Eklat in Relegation

Hertha entschuldigt sich für seine Skandal-Profis

Sport
19.05.2012 18:01
Hertha BSC hat sich offiziell für die Verfehlungen seiner Profis im Zusammenhang mit dem Relegationsspiel gegen Fortuna Düsseldorf (2:2) entschuldigt. Das Verhalten einiger Spieler entspreche nicht den Grundsätzen des Klubs, hieß es am Samstag in einer Vereinsmitteilung. Anlässlich der Verhandlung vor dem DFB-Sportgericht seien erstmals Umstände zur Sprache gekommen, die sich nach Spielschluss im Kabinentrakt des Stadions ereignet hätten.

Es gehe dabei um das von Referee Wolfgang Stark geschilderte Auftreten von Hertha-Spielern. "Nach den Angaben des Schiedsrichters soll es dabei innerhalb einer verständlicherweise allseits emotionalisierten Atmosphäre auch zu Beleidigungen und anderen, zum Teil schwerwiegenden Unsportlichkeiten gekommen sein. Wir entschuldigen uns deshalb bei allen Beteiligten, insbesondere auch bei den Schiedsrichtern", teilte Hertha mit.

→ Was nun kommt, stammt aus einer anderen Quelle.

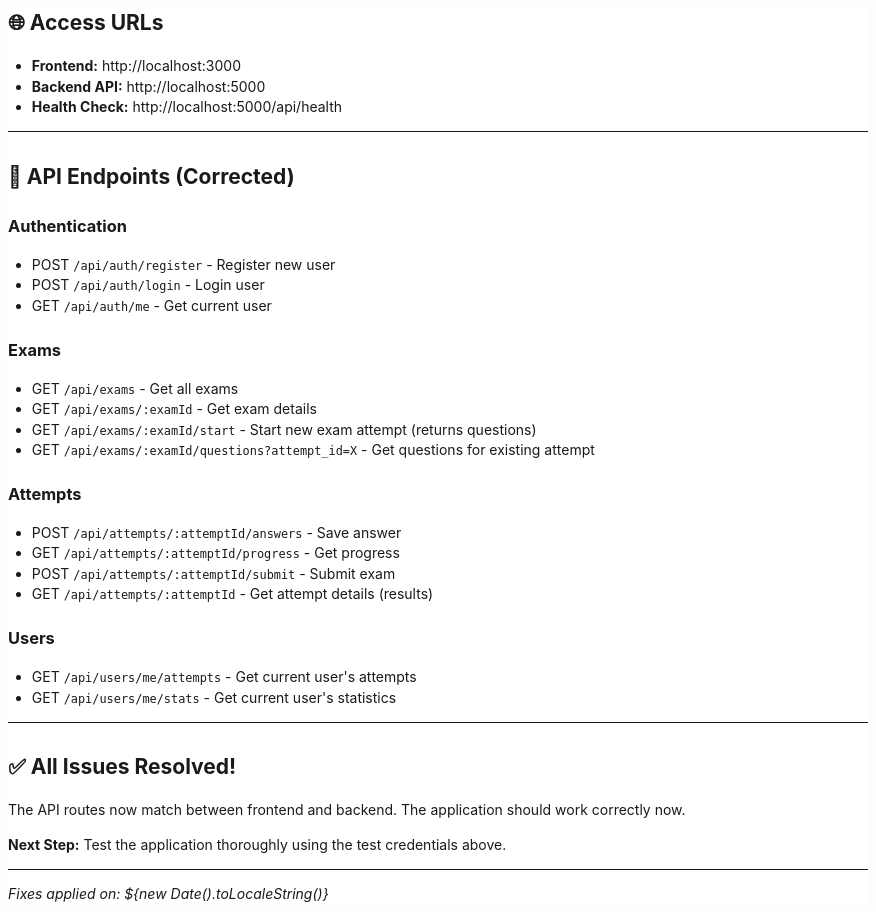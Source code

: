 
## 🌐 Access URLs

- **Frontend:** http://localhost:3000
- **Backend API:** http://localhost:5000
- **Health Check:** http://localhost:5000/api/health

---

## 📝 API Endpoints (Corrected)

### Authentication
- POST `/api/auth/register` - Register new user
- POST `/api/auth/login` - Login user
- GET `/api/auth/me` - Get current user

### Exams
- GET `/api/exams` - Get all exams
- GET `/api/exams/:examId` - Get exam details
- GET `/api/exams/:examId/start` - Start new exam attempt (returns questions)
- GET `/api/exams/:examId/questions?attempt_id=X` - Get questions for existing attempt

### Attempts
- POST `/api/attempts/:attemptId/answers` - Save answer
- GET `/api/attempts/:attemptId/progress` - Get progress
- POST `/api/attempts/:attemptId/submit` - Submit exam
- GET `/api/attempts/:attemptId` - Get attempt details (results)

### Users
- GET `/api/users/me/attempts` - Get current user's attempts
- GET `/api/users/me/stats` - Get current user's statistics

---

## ✅ All Issues Resolved!

The API routes now match between frontend and backend. The application should work correctly now.

**Next Step:** Test the application thoroughly using the test credentials above.

---

*Fixes applied on: ${new Date().toLocaleString()}*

Stark hatte vor dem DFB-Gericht erklärt, er sei von Hertha-Spielern angegriffen worden und habe ein Hämatom am Hinterkopf erlitten. Stark sprach von einer "Hetzjagd". Gegen die Hertha-Profis Lewan Kobiaschwili, Christian Lell, Thomas Kraft und Andre Mijatovic leitete der DFB-Kontrollausschuss Ermittlungen ein. Das Sportgericht wird am Montag entschieden, ob das Spiel wiederholt werden muss.